» **Aim of the task**
Set out exactly every line of the entries below, starting at the line that holds "The frame is" and stopping after the line that holds "I was really".

Stored data

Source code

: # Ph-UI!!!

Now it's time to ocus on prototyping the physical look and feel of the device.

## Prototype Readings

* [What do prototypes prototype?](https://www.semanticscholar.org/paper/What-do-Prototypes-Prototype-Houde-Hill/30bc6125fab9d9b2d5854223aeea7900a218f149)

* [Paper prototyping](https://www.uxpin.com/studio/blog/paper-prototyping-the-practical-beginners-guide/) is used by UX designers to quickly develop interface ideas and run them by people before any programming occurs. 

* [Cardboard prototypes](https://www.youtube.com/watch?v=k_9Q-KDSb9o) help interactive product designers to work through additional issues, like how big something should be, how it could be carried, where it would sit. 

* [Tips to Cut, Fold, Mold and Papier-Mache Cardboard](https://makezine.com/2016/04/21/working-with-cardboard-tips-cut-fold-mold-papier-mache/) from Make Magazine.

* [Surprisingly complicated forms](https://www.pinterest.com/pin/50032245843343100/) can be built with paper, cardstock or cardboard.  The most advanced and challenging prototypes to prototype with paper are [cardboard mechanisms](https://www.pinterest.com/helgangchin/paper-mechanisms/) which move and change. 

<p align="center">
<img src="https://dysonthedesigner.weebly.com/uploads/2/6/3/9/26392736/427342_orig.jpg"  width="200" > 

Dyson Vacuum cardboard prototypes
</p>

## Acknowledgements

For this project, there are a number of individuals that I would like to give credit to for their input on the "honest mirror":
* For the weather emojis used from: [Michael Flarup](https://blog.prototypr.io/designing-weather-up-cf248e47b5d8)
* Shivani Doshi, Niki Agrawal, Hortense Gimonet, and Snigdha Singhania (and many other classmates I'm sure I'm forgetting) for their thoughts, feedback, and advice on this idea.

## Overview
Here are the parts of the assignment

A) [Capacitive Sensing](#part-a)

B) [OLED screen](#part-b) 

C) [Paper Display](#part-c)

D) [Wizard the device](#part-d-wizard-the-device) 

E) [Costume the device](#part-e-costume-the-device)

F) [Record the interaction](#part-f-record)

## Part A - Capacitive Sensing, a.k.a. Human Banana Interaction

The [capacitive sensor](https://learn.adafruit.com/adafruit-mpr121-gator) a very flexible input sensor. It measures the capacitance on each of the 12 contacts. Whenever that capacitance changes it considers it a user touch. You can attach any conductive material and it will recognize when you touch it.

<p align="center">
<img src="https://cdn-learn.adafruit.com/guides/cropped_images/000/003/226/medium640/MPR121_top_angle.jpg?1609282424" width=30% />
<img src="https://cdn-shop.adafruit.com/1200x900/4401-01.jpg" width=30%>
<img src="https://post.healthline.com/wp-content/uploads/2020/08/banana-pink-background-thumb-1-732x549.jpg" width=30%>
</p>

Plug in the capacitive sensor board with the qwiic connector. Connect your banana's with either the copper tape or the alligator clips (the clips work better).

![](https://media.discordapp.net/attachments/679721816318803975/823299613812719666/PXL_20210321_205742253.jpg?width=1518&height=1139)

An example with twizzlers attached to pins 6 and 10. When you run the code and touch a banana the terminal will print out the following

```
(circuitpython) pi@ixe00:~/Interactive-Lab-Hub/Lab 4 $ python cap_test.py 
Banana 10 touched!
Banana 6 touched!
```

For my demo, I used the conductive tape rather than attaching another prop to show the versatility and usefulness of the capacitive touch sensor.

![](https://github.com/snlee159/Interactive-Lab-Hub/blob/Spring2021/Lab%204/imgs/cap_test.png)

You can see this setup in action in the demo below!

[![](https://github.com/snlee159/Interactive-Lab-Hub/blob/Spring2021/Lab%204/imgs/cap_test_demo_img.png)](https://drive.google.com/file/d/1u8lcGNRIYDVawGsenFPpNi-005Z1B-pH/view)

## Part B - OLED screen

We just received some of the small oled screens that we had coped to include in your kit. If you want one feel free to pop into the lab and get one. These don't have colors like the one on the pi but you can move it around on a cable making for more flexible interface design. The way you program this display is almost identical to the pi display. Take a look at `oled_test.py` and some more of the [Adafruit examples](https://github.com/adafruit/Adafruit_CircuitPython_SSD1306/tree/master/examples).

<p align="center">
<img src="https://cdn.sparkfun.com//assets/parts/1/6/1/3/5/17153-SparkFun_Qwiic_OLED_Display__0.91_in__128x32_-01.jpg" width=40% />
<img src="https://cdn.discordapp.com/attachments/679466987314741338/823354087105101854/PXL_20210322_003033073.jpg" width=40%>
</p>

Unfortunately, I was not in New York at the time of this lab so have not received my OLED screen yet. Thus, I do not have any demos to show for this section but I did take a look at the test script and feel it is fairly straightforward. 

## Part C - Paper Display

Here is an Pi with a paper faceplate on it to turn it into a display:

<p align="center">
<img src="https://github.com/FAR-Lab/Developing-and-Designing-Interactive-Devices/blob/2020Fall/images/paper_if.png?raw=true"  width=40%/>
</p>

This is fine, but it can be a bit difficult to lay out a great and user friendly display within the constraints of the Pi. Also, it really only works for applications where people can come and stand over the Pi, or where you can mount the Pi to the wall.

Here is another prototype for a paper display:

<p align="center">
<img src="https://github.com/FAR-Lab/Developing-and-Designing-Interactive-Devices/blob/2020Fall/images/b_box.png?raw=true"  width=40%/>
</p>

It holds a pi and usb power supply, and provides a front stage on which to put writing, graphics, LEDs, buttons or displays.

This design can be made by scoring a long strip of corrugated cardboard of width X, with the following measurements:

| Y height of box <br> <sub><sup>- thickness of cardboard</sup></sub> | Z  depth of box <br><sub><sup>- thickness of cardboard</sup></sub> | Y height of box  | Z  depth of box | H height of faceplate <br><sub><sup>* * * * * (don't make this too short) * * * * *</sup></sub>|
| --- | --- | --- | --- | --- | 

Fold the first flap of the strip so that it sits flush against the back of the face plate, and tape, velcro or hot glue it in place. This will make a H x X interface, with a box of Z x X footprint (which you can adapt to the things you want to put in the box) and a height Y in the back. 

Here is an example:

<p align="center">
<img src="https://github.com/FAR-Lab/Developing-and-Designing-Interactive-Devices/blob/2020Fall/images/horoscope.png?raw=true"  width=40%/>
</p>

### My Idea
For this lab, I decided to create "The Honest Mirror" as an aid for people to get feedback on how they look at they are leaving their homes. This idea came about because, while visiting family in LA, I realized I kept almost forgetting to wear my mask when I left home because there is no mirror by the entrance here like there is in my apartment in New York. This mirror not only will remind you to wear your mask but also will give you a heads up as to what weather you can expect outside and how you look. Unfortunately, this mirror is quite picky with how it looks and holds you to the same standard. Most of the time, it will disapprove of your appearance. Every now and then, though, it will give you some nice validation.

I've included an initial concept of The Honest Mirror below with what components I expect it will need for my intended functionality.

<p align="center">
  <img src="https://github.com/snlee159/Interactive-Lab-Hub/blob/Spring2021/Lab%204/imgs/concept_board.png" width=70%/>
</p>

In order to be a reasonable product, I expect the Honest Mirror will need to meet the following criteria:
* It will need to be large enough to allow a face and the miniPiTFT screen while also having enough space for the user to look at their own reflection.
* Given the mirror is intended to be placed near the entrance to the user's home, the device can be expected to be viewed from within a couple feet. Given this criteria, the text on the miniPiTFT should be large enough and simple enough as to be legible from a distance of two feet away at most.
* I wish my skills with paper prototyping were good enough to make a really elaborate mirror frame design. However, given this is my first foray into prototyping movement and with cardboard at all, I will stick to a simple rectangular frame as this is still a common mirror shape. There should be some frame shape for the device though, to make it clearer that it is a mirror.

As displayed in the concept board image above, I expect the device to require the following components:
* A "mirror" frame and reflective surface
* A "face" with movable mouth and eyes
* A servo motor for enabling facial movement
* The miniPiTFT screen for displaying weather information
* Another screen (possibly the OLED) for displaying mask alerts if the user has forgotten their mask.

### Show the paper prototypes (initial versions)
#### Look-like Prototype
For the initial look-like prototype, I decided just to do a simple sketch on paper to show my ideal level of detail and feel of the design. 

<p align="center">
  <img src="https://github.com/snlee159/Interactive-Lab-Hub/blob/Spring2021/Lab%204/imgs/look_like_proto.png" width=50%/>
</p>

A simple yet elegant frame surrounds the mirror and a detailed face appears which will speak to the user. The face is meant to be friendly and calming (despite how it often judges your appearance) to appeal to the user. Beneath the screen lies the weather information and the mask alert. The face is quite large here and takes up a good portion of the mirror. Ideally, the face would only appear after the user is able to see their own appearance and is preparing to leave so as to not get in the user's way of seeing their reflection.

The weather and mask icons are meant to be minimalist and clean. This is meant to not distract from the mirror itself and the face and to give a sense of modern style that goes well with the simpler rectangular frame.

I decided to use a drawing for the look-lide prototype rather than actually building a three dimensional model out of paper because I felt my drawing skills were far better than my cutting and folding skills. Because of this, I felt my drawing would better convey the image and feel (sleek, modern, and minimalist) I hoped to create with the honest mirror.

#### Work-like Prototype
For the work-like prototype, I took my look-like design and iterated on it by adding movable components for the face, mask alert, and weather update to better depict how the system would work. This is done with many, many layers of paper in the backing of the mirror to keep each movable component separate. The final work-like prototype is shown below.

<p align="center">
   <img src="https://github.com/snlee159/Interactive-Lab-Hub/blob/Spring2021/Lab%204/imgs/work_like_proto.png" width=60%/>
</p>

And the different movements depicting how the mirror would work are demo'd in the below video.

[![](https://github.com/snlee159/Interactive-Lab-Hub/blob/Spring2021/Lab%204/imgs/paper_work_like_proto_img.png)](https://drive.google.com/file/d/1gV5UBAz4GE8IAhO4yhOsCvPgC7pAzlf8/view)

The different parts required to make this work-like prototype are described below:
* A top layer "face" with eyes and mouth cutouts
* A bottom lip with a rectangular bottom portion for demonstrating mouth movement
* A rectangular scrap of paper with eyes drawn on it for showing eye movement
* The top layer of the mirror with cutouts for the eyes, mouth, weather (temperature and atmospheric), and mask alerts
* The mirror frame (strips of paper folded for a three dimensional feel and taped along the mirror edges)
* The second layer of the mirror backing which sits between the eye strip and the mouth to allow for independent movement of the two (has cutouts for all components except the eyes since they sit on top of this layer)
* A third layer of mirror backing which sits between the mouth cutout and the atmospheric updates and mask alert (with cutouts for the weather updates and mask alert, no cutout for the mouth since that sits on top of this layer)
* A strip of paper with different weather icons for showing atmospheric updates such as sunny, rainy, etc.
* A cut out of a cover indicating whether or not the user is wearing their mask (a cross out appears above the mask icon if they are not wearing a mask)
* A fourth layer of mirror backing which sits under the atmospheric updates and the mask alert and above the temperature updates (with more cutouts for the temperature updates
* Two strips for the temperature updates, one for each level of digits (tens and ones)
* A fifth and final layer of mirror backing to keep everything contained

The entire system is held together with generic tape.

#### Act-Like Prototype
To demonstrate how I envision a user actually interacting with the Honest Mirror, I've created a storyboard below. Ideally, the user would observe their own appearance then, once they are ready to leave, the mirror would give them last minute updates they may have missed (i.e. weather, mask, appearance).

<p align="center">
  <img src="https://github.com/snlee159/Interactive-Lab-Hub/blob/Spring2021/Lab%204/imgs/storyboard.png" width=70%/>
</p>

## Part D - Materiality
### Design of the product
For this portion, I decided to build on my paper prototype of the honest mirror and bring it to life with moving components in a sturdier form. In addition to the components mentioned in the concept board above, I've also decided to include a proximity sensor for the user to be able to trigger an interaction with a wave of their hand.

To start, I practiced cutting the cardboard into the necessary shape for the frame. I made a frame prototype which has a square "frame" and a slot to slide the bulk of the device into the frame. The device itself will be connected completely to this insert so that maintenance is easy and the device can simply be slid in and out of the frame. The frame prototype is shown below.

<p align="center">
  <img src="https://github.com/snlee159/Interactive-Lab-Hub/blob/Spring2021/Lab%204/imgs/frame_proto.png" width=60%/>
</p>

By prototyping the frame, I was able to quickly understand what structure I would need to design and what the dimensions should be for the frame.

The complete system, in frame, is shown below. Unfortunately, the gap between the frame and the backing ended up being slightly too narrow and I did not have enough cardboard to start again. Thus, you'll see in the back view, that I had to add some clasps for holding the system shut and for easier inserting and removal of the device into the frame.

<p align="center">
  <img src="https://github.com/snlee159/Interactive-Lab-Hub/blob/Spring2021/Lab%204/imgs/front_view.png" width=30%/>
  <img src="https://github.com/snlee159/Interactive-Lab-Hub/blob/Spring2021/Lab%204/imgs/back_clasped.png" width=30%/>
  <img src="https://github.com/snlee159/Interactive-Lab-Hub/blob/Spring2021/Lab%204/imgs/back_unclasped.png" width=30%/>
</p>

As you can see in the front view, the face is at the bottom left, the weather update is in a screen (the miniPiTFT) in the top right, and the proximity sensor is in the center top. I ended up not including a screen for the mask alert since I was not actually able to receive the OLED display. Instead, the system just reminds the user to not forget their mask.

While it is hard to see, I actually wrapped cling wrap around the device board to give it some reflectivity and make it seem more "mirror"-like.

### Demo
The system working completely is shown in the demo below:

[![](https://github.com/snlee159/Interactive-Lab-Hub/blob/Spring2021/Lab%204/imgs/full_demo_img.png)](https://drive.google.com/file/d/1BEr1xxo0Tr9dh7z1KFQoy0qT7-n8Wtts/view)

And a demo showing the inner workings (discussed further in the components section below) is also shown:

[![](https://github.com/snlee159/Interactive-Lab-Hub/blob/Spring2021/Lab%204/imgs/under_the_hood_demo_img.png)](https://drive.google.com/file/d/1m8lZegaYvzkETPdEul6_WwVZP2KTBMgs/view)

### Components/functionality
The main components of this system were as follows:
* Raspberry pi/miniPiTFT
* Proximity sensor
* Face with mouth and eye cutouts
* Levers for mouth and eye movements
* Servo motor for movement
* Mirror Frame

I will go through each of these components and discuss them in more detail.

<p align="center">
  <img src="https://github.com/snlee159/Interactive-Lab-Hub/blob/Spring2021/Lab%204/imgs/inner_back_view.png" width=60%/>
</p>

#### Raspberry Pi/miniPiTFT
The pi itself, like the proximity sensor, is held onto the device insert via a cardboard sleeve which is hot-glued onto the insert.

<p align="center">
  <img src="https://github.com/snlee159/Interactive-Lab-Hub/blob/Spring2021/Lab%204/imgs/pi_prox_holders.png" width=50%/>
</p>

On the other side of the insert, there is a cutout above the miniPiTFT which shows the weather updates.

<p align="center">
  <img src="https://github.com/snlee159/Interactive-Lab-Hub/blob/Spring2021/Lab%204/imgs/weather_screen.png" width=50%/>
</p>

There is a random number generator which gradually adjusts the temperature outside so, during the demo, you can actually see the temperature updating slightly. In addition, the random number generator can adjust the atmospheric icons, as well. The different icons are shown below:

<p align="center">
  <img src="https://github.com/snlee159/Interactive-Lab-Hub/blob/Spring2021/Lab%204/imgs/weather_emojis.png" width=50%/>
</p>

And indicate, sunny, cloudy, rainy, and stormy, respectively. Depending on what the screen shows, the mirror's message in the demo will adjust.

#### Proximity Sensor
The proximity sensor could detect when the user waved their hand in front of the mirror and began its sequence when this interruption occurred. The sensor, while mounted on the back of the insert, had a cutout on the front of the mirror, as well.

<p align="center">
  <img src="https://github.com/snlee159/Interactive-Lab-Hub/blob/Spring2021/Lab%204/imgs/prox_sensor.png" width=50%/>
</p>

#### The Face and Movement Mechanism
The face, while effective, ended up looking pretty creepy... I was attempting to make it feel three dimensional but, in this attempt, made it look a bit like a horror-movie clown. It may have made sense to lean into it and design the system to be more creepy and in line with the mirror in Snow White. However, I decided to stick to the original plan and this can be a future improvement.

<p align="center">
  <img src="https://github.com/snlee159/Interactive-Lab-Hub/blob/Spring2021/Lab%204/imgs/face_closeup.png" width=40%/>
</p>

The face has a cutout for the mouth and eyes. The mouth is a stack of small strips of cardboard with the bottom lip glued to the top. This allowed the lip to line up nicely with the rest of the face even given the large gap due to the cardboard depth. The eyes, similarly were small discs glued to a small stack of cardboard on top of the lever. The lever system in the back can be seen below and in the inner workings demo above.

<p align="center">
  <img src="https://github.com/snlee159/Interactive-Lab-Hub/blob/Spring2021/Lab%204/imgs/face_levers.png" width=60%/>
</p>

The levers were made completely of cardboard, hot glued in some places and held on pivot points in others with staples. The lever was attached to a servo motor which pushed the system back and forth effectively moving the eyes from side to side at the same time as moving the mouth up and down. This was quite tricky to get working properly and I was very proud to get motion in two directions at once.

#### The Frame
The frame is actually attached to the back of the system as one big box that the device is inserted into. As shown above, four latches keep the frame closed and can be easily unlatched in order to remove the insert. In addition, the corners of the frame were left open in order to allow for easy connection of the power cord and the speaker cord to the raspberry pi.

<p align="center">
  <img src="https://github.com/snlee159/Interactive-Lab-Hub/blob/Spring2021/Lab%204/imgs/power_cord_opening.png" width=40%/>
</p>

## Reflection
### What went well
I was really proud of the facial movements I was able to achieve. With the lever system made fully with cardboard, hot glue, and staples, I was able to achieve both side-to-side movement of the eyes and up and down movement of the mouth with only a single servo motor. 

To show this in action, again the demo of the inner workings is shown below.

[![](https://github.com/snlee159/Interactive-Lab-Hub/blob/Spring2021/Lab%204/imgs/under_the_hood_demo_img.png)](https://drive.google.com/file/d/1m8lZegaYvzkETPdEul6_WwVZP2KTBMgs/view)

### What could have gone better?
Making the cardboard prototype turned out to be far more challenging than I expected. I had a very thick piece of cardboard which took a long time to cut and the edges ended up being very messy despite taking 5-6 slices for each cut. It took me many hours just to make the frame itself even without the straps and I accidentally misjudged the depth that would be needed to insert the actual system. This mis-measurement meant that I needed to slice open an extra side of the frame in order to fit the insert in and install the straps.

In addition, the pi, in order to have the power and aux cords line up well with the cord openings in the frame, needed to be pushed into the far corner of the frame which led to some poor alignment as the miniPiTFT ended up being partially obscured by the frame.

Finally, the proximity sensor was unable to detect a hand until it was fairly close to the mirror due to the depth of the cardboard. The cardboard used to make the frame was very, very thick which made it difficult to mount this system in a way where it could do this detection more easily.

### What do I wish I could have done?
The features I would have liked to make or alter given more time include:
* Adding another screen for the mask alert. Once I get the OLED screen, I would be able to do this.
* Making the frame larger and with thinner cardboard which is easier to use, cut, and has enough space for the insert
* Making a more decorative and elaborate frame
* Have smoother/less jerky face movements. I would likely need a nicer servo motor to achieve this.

» **Completed task**
The frame is actually attached to the back of the system as one big box that the device is inserted into. As shown above, four latches keep the frame closed and can be easily unlatched in order to remove the insert. In addition, the corners of the frame were left open in order to allow for easy connection of the power cord and the speaker cord to the raspberry pi.

<p align="center">
  <img src="https://github.com/snlee159/Interactive-Lab-Hub/blob/Spring2021/Lab%204/imgs/power_cord_opening.png" width=40%/>
</p>

## Reflection
### What went well
I was really proud of the facial movements I was able to achieve. With the lever system made fully with cardboard, hot glue, and staples, I was able to achieve both side-to-side movement of the eyes and up and down movement of the mouth with only a single servo motor. 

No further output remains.